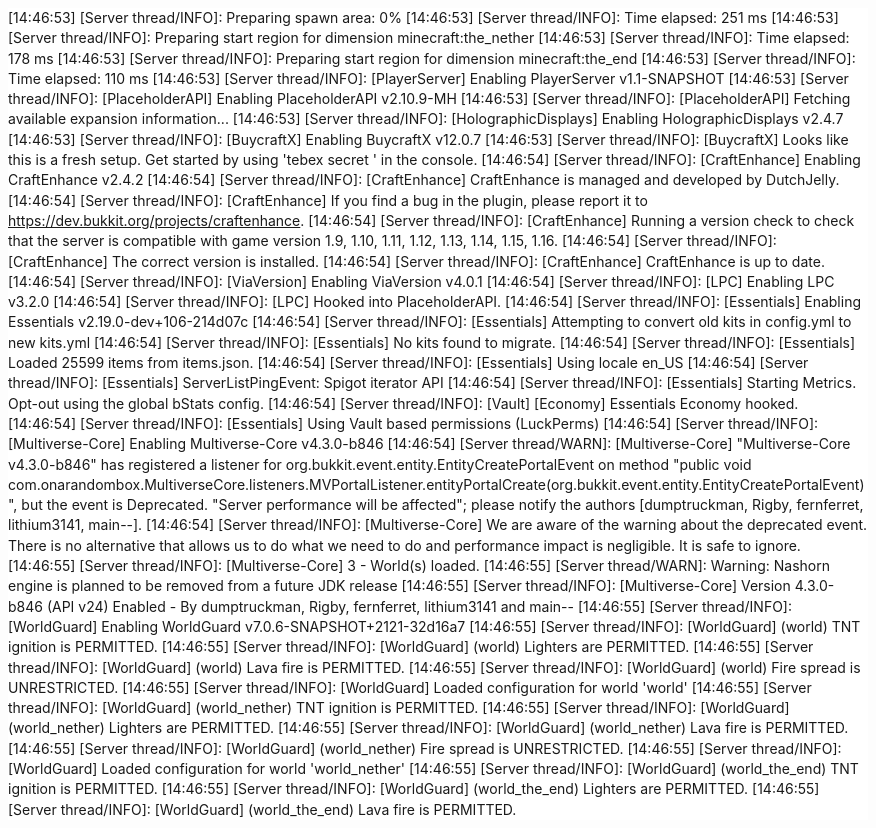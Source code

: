 [14:46:53] [Server thread/INFO]: Preparing spawn area: 0%
[14:46:53] [Server thread/INFO]: Time elapsed: 251 ms
[14:46:53] [Server thread/INFO]: Preparing start region for dimension minecraft:the_nether
[14:46:53] [Server thread/INFO]: Time elapsed: 178 ms
[14:46:53] [Server thread/INFO]: Preparing start region for dimension minecraft:the_end
[14:46:53] [Server thread/INFO]: Time elapsed: 110 ms
[14:46:53] [Server thread/INFO]: [PlayerServer] Enabling PlayerServer v1.1-SNAPSHOT
[14:46:53] [Server thread/INFO]: [PlaceholderAPI] Enabling PlaceholderAPI v2.10.9-MH
[14:46:53] [Server thread/INFO]: [PlaceholderAPI] Fetching available expansion information...
[14:46:53] [Server thread/INFO]: [HolographicDisplays] Enabling HolographicDisplays v2.4.7
[14:46:53] [Server thread/INFO]: [BuycraftX] Enabling BuycraftX v12.0.7
[14:46:53] [Server thread/INFO]: [BuycraftX] Looks like this is a fresh setup. Get started by using 'tebex secret <key>' in the console.
[14:46:54] [Server thread/INFO]: [CraftEnhance] Enabling CraftEnhance v2.4.2
[14:46:54] [Server thread/INFO]: [CraftEnhance] CraftEnhance is managed and developed by DutchJelly.
[14:46:54] [Server thread/INFO]: [CraftEnhance] If you find a bug in the plugin, please report it to https://dev.bukkit.org/projects/craftenhance.
[14:46:54] [Server thread/INFO]: [CraftEnhance] Running a version check to check that the server is compatible with game version 1.9, 1.10, 1.11, 1.12, 1.13, 1.14, 1.15, 1.16.
[14:46:54] [Server thread/INFO]: [CraftEnhance] The correct version is installed.
[14:46:54] [Server thread/INFO]: [CraftEnhance] CraftEnhance is up to date.
[14:46:54] [Server thread/INFO]: [ViaVersion] Enabling ViaVersion v4.0.1
[14:46:54] [Server thread/INFO]: [LPC] Enabling LPC v3.2.0
[14:46:54] [Server thread/INFO]: [LPC] Hooked into PlaceholderAPI.
[14:46:54] [Server thread/INFO]: [Essentials] Enabling Essentials v2.19.0-dev+106-214d07c
[14:46:54] [Server thread/INFO]: [Essentials] Attempting to convert old kits in config.yml to new kits.yml
[14:46:54] [Server thread/INFO]: [Essentials] No kits found to migrate.
[14:46:54] [Server thread/INFO]: [Essentials] Loaded 25599 items from items.json.
[14:46:54] [Server thread/INFO]: [Essentials] Using locale en_US
[14:46:54] [Server thread/INFO]: [Essentials] ServerListPingEvent: Spigot iterator API
[14:46:54] [Server thread/INFO]: [Essentials] Starting Metrics. Opt-out using the global bStats config.
[14:46:54] [Server thread/INFO]: [Vault] [Economy] Essentials Economy hooked.
[14:46:54] [Server thread/INFO]: [Essentials] Using Vault based permissions (LuckPerms)
[14:46:54] [Server thread/INFO]: [Multiverse-Core] Enabling Multiverse-Core v4.3.0-b846
[14:46:54] [Server thread/WARN]: [Multiverse-Core] "Multiverse-Core v4.3.0-b846" has registered a listener for org.bukkit.event.entity.EntityCreatePortalEvent on method "public void com.onarandombox.MultiverseCore.listeners.MVPortalListener.entityPortalCreate(org.bukkit.event.entity.EntityCreatePortalEvent)", but the event is Deprecated. "Server performance will be affected"; please notify the authors [dumptruckman, Rigby, fernferret, lithium3141, main--].
[14:46:54] [Server thread/INFO]: [Multiverse-Core] We are aware of the warning about the deprecated event. There is no alternative that allows us to do what we need to do and performance impact is negligible. It is safe to ignore.
[14:46:55] [Server thread/INFO]: [Multiverse-Core] 3 - World(s) loaded.
[14:46:55] [Server thread/WARN]: Warning: Nashorn engine is planned to be removed from a future JDK release
[14:46:55] [Server thread/INFO]: [Multiverse-Core] Version 4.3.0-b846 (API v24) Enabled - By dumptruckman, Rigby, fernferret, lithium3141 and main--
[14:46:55] [Server thread/INFO]: [WorldGuard] Enabling WorldGuard v7.0.6-SNAPSHOT+2121-32d16a7
[14:46:55] [Server thread/INFO]: [WorldGuard] (world) TNT ignition is PERMITTED.
[14:46:55] [Server thread/INFO]: [WorldGuard] (world) Lighters are PERMITTED.
[14:46:55] [Server thread/INFO]: [WorldGuard] (world) Lava fire is PERMITTED.
[14:46:55] [Server thread/INFO]: [WorldGuard] (world) Fire spread is UNRESTRICTED.
[14:46:55] [Server thread/INFO]: [WorldGuard] Loaded configuration for world 'world'
[14:46:55] [Server thread/INFO]: [WorldGuard] (world_nether) TNT ignition is PERMITTED.
[14:46:55] [Server thread/INFO]: [WorldGuard] (world_nether) Lighters are PERMITTED.
[14:46:55] [Server thread/INFO]: [WorldGuard] (world_nether) Lava fire is PERMITTED.
[14:46:55] [Server thread/INFO]: [WorldGuard] (world_nether) Fire spread is UNRESTRICTED.
[14:46:55] [Server thread/INFO]: [WorldGuard] Loaded configuration for world 'world_nether'
[14:46:55] [Server thread/INFO]: [WorldGuard] (world_the_end) TNT ignition is PERMITTED.
[14:46:55] [Server thread/INFO]: [WorldGuard] (world_the_end) Lighters are PERMITTED.
[14:46:55] [Server thread/INFO]: [WorldGuard] (world_the_end) Lava fire is PERMITTED.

****************

## [Goal of the exercise]
Write out the material above exactly, and omit the pictures it holds.

## [Output of the exercise]
Source code

: [14:46:53] [Server thread/INFO]: Preparing spawn area: 0%
[14:46:53] [Server thread/INFO]: Time elapsed: 251 ms
[14:46:53] [Server thread/INFO]: Preparing start region for dimension minecraft:the_nether
[14:46:53] [Server thread/INFO]: Time elapsed: 178 ms
[14:46:53] [Server thread/INFO]: Preparing start region for dimension minecraft:the_end
[14:46:53] [Server thread/INFO]: Time elapsed: 110 ms
[14:46:53] [Server thread/INFO]: [PlayerServer] Enabling PlayerServer v1.1-SNAPSHOT
[14:46:53] [Server thread/INFO]: [PlaceholderAPI] Enabling PlaceholderAPI v2.10.9-MH
[14:46:53] [Server thread/INFO]: [PlaceholderAPI] Fetching available expansion information...
[14:46:53] [Server thread/INFO]: [HolographicDisplays] Enabling HolographicDisplays v2.4.7
[14:46:53] [Server thread/INFO]: [BuycraftX] Enabling BuycraftX v12.0.7
[14:46:53] [Server thread/INFO]: [BuycraftX] Looks like this is a fresh setup. Get started by using 'tebex secret <key>' in the console.
[14:46:54] [Server thread/INFO]: [CraftEnhance] Enabling CraftEnhance v2.4.2
[14:46:54] [Server thread/INFO]: [CraftEnhance] CraftEnhance is managed and developed by DutchJelly.
[14:46:54] [Server thread/INFO]: [CraftEnhance] If you find a bug in the plugin, please report it to https://dev.bukkit.org/projects/craftenhance.
[14:46:54] [Server thread/INFO]: [CraftEnhance] Running a version check to check that the server is compatible with game version 1.9, 1.10, 1.11, 1.12, 1.13, 1.14, 1.15, 1.16.
[14:46:54] [Server thread/INFO]: [CraftEnhance] The correct version is installed.
[14:46:54] [Server thread/INFO]: [CraftEnhance] CraftEnhance is up to date.
[14:46:54] [Server thread/INFO]: [ViaVersion] Enabling ViaVersion v4.0.1
[14:46:54] [Server thread/INFO]: [LPC] Enabling LPC v3.2.0
[14:46:54] [Server thread/INFO]: [LPC] Hooked into PlaceholderAPI.
[14:46:54] [Server thread/INFO]: [Essentials] Enabling Essentials v2.19.0-dev+106-214d07c
[14:46:54] [Server thread/INFO]: [Essentials] Attempting to convert old kits in config.yml to new kits.yml
[14:46:54] [Server thread/INFO]: [Essentials] No kits found to migrate.
[14:46:54] [Server thread/INFO]: [Essentials] Loaded 25599 items from items.json.
[14:46:54] [Server thread/INFO]: [Essentials] Using locale en_US
[14:46:54] [Server thread/INFO]: [Essentials] ServerListPingEvent: Spigot iterator API
[14:46:54] [Server thread/INFO]: [Essentials] Starting Metrics. Opt-out using the global bStats config.
[14:46:54] [Server thread/INFO]: [Vault] [Economy] Essentials Economy hooked.
[14:46:54] [Server thread/INFO]: [Essentials] Using Vault based permissions (LuckPerms)
[14:46:54] [Server thread/INFO]: [Multiverse-Core] Enabling Multiverse-Core v4.3.0-b846
[14:46:54] [Server thread/WARN]: [Multiverse-Core] "Multiverse-Core v4.3.0-b846" has registered a listener for org.bukkit.event.entity.EntityCreatePortalEvent on method "public void com.onarandombox.MultiverseCore.listeners.MVPortalListener.entityPortalCreate(org.bukkit.event.entity.EntityCreatePortalEvent)", but the event is Deprecated. "Server performance will be affected"; please notify the authors [dumptruckman, Rigby, fernferret, lithium3141, main--].
[14:46:54] [Server thread/INFO]: [Multiverse-Core] We are aware of the warning about the deprecated event. There is no alternative that allows us to do what we need to do and performance impact is negligible. It is safe to ignore.
[14:46:55] [Server thread/INFO]: [Multiverse-Core] 3 - World(s) loaded.
[14:46:55] [Server thread/WARN]: Warning: Nashorn engine is planned to be removed from a future JDK release
[14:46:55] [Server thread/INFO]: [Multiverse-Core] Version 4.3.0-b846 (API v24) Enabled - By dumptruckman, Rigby, fernferret, lithium3141 and main--
[14:46:55] [Server thread/INFO]: [WorldGuard] Enabling WorldGuard v7.0.6-SNAPSHOT+2121-32d16a7
[14:46:55] [Server thread/INFO]: [WorldGuard] (world) TNT ignition is PERMITTED.
[14:46:55] [Server thread/INFO]: [WorldGuard] (world) Lighters are PERMITTED.
[14:46:55] [Server thread/INFO]: [WorldGuard] (world) Lava fire is PERMITTED.
[14:46:55] [Server thread/INFO]: [WorldGuard] (world) Fire spread is UNRESTRICTED.
[14:46:55] [Server thread/INFO]: [WorldGuard] Loaded configuration for world 'world'
[14:46:55] [Server thread/INFO]: [WorldGuard] (world_nether) TNT ignition is PERMITTED.
[14:46:55] [Server thread/INFO]: [WorldGuard] (world_nether) Lighters are PERMITTED.
[14:46:55] [Server thread/INFO]: [WorldGuard] (world_nether) Lava fire is PERMITTED.
[14:46:55] [Server thread/INFO]: [WorldGuard] (world_nether) Fire spread is UNRESTRICTED.
[14:46:55] [Server thread/INFO]: [WorldGuard] Loaded configuration for world 'world_nether'
[14:46:55] [Server thread/INFO]: [WorldGuard] (world_the_end) TNT ignition is PERMITTED.
[14:46:55] [Server thread/INFO]: [WorldGuard] (world_the_end) Lighters are PERMITTED.
[14:46:55] [Server thread/INFO]: [WorldGuard] (world_the_end) Lava fire is PERMITTED.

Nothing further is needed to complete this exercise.